▸ Problem statement
Write every entry out again, exactly as given.

[Data provided — start]

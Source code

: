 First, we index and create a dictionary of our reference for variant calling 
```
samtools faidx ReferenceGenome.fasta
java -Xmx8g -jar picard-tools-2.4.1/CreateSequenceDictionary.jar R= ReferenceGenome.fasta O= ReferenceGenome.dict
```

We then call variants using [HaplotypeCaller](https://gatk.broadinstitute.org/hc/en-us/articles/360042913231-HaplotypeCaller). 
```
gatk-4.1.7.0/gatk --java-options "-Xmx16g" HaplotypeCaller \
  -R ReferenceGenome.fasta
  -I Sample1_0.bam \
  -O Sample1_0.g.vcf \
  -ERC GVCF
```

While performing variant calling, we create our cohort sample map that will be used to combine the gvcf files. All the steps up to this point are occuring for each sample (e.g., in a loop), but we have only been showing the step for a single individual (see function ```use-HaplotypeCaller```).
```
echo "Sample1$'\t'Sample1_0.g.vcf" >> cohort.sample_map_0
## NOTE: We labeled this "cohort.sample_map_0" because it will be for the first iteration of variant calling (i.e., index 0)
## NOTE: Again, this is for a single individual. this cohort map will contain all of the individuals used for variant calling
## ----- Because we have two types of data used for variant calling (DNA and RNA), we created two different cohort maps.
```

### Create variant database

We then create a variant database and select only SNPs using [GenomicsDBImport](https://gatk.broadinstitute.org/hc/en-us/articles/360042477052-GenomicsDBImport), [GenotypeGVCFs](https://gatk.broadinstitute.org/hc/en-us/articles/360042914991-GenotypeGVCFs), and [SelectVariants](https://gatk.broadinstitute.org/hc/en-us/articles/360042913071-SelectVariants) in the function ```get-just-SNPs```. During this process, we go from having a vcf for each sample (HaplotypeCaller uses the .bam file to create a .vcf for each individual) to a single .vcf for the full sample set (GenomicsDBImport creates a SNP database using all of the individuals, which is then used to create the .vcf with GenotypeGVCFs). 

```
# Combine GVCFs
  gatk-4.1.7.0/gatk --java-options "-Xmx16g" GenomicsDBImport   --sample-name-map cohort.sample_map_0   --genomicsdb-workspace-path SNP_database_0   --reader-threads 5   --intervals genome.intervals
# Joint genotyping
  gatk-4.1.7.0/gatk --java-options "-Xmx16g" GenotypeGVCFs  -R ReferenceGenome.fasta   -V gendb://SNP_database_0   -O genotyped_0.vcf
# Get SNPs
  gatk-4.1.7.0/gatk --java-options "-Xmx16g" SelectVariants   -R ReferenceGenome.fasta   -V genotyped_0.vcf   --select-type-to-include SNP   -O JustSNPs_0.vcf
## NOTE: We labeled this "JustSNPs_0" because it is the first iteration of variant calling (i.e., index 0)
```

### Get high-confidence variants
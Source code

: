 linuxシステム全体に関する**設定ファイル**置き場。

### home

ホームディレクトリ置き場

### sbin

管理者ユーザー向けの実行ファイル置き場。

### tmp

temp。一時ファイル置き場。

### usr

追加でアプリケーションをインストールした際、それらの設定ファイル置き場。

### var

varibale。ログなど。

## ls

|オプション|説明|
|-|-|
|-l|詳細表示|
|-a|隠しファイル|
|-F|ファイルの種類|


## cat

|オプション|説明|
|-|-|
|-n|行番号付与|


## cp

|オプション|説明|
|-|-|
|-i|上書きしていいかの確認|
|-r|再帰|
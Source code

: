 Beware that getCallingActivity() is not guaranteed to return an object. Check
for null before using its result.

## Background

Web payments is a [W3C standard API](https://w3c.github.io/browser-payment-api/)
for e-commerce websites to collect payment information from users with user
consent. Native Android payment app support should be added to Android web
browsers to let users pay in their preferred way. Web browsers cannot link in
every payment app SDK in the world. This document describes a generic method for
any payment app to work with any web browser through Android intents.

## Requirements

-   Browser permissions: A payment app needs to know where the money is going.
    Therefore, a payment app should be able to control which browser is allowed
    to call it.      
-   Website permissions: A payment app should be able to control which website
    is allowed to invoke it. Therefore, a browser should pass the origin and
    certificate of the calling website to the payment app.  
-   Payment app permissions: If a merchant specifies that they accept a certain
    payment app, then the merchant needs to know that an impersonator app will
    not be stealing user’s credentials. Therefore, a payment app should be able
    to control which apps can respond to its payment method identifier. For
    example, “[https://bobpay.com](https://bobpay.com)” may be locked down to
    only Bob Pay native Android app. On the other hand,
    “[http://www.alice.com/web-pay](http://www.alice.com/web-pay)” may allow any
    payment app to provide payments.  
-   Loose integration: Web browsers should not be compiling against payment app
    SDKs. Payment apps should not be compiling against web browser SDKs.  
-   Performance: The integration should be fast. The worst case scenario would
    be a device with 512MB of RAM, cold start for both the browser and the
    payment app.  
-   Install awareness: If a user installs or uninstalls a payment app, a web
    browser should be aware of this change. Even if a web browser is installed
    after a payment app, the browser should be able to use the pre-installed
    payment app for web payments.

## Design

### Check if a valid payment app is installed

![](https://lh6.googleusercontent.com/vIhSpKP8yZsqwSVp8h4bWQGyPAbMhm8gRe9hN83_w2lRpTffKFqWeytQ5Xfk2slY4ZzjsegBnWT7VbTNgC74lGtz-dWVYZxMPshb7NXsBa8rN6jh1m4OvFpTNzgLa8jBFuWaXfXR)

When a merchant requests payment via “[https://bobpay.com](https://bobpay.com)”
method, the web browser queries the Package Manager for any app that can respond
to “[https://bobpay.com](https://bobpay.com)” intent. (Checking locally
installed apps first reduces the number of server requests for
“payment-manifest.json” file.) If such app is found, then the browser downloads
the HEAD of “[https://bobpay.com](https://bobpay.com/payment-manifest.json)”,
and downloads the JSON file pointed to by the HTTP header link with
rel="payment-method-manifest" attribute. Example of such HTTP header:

[Data provided — finish]

▸ Result for this exercise
Source code

: First, we index and create a dictionary of our reference for variant calling 
```
samtools faidx ReferenceGenome.fasta
java -Xmx8g -jar picard-tools-2.4.1/CreateSequenceDictionary.jar R= ReferenceGenome.fasta O= ReferenceGenome.dict
```

We then call variants using [HaplotypeCaller](https://gatk.broadinstitute.org/hc/en-us/articles/360042913231-HaplotypeCaller). 
```
gatk-4.1.7.0/gatk --java-options "-Xmx16g" HaplotypeCaller \
  -R ReferenceGenome.fasta
  -I Sample1_0.bam \
  -O Sample1_0.g.vcf \
  -ERC GVCF
```

While performing variant calling, we create our cohort sample map that will be used to combine the gvcf files. All the steps up to this point are occuring for each sample (e.g., in a loop), but we have only been showing the step for a single individual (see function ```use-HaplotypeCaller```).
```
echo "Sample1$'\t'Sample1_0.g.vcf" >> cohort.sample_map_0
## NOTE: We labeled this "cohort.sample_map_0" because it will be for the first iteration of variant calling (i.e., index 0)
## NOTE: Again, this is for a single individual. this cohort map will contain all of the individuals used for variant calling
## ----- Because we have two types of data used for variant calling (DNA and RNA), we created two different cohort maps.
```

### Create variant database

We then create a variant database and select only SNPs using [GenomicsDBImport](https://gatk.broadinstitute.org/hc/en-us/articles/360042477052-GenomicsDBImport), [GenotypeGVCFs](https://gatk.broadinstitute.org/hc/en-us/articles/360042914991-GenotypeGVCFs), and [SelectVariants](https://gatk.broadinstitute.org/hc/en-us/articles/360042913071-SelectVariants) in the function ```get-just-SNPs```. During this process, we go from having a vcf for each sample (HaplotypeCaller uses the .bam file to create a .vcf for each individual) to a single .vcf for the full sample set (GenomicsDBImport creates a SNP database using all of the individuals, which is then used to create the .vcf with GenotypeGVCFs). 

```
# Combine GVCFs
  gatk-4.1.7.0/gatk --java-options "-Xmx16g" GenomicsDBImport   --sample-name-map cohort.sample_map_0   --genomicsdb-workspace-path SNP_database_0   --reader-threads 5   --intervals genome.intervals
# Joint genotyping
  gatk-4.1.7.0/gatk --java-options "-Xmx16g" GenotypeGVCFs  -R ReferenceGenome.fasta   -V gendb://SNP_database_0   -O genotyped_0.vcf
# Get SNPs
  gatk-4.1.7.0/gatk --java-options "-Xmx16g" SelectVariants   -R ReferenceGenome.fasta   -V genotyped_0.vcf   --select-type-to-include SNP   -O JustSNPs_0.vcf
## NOTE: We labeled this "JustSNPs_0" because it is the first iteration of variant calling (i.e., index 0)
```

### Get high-confidence variants
Source code

: linuxシステム全体に関する**設定ファイル**置き場。

### home

ホームディレクトリ置き場

### sbin

管理者ユーザー向けの実行ファイル置き場。

### tmp

temp。一時ファイル置き場。

### usr

追加でアプリケーションをインストールした際、それらの設定ファイル置き場。

### var

varibale。ログなど。

## ls

|オプション|説明|
|-|-|
|-l|詳細表示|
|-a|隠しファイル|
|-F|ファイルの種類|


## cat

|オプション|説明|
|-|-|
|-n|行番号付与|


## cp

|オプション|説明|
|-|-|
|-i|上書きしていいかの確認|
|-r|再帰|
Source code

: Beware that getCallingActivity() is not guaranteed to return an object. Check
for null before using its result.

## Background

Web payments is a [W3C standard API](https://w3c.github.io/browser-payment-api/)
for e-commerce websites to collect payment information from users with user
consent. Native Android payment app support should be added to Android web
browsers to let users pay in their preferred way. Web browsers cannot link in
every payment app SDK in the world. This document describes a generic method for
any payment app to work with any web browser through Android intents.

## Requirements

-   Browser permissions: A payment app needs to know where the money is going.
    Therefore, a payment app should be able to control which browser is allowed
    to call it.      
-   Website permissions: A payment app should be able to control which website
    is allowed to invoke it. Therefore, a browser should pass the origin and
    certificate of the calling website to the payment app.  
-   Payment app permissions: If a merchant specifies that they accept a certain
    payment app, then the merchant needs to know that an impersonator app will
    not be stealing user’s credentials. Therefore, a payment app should be able
    to control which apps can respond to its payment method identifier. For
    example, “[https://bobpay.com](https://bobpay.com)” may be locked down to
    only Bob Pay native Android app. On the other hand,
    “[http://www.alice.com/web-pay](http://www.alice.com/web-pay)” may allow any
    payment app to provide payments.  
-   Loose integration: Web browsers should not be compiling against payment app
    SDKs. Payment apps should not be compiling against web browser SDKs.  
-   Performance: The integration should be fast. The worst case scenario would
    be a device with 512MB of RAM, cold start for both the browser and the
    payment app.  
-   Install awareness: If a user installs or uninstalls a payment app, a web
    browser should be aware of this change. Even if a web browser is installed
    after a payment app, the browser should be able to use the pre-installed
    payment app for web payments.

## Design

### Check if a valid payment app is installed

![](https://lh6.googleusercontent.com/vIhSpKP8yZsqwSVp8h4bWQGyPAbMhm8gRe9hN83_w2lRpTffKFqWeytQ5Xfk2slY4ZzjsegBnWT7VbTNgC74lGtz-dWVYZxMPshb7NXsBa8rN6jh1m4OvFpTNzgLa8jBFuWaXfXR)

When a merchant requests payment via “[https://bobpay.com](https://bobpay.com)”
method, the web browser queries the Package Manager for any app that can respond
to “[https://bobpay.com](https://bobpay.com)” intent. (Checking locally
installed apps first reduces the number of server requests for
“payment-manifest.json” file.) If such app is found, then the browser downloads
the HEAD of “[https://bobpay.com](https://bobpay.com/payment-manifest.json)”,
and downloads the JSON file pointed to by the HTTP header link with
rel="payment-method-manifest" attribute. Example of such HTTP header:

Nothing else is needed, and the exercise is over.